Encrypt User specific Information without a password
Given scenario:
I have an application (NodeJS) running on Heroku, the database is RDS on Amazon and I use Auth0 for authentication. I don't have access to passwords of the users, some users use social media logins.
The problem:
The application has to store API keys from third-party platforms provided by the user and of course I want to prevent at all costs that anyone will ever have access to these data (with the keys, transactions ($) could be executed directly on other platforms!).

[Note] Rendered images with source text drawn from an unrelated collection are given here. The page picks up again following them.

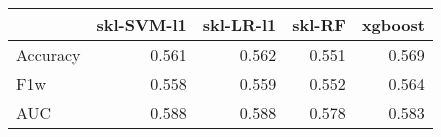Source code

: \begin{tabular}{lrrrr}
\toprule
{} &  skl-SVM-l1 &  skl-LR-l1 &  skl-RF &  xgboost \\
\midrule
Accuracy &       0.561 &      0.562 &   0.551 &    0.569 \\
F1w      &       0.558 &      0.559 &   0.552 &    0.564 \\
AUC      &       0.588 &      0.588 &   0.578 &    0.583 \\
\bottomrule
\end{tabular}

How do I encrypt the data when I don't have access to the user's password at any time?
The cases to secure I can think of:
- Someone has access to my Heroku Account
- Someone has access to my Auth0 Admin Account
- Someone steals my database (e.g. by having access to the Heroku environment variable)
Can I securely save and access (while the user is logged in) the users API keys with my database?
It is okay for me, or even good, if I don't have access to the encrypted keys anytime. But I need them stored on my side in a persistent way. Its okay for me if the access is only possible when the user has an active session (by that I am giving up the possibility to perform any background tasks, but I do want to put security first and accept the negative impact on UX). I don't want to add another password for the API keys per user.
The solution can be on my end or using Auth0 or something like AWS Key Management Service, I have already done research but to me, it is still too blurry to say anything specific.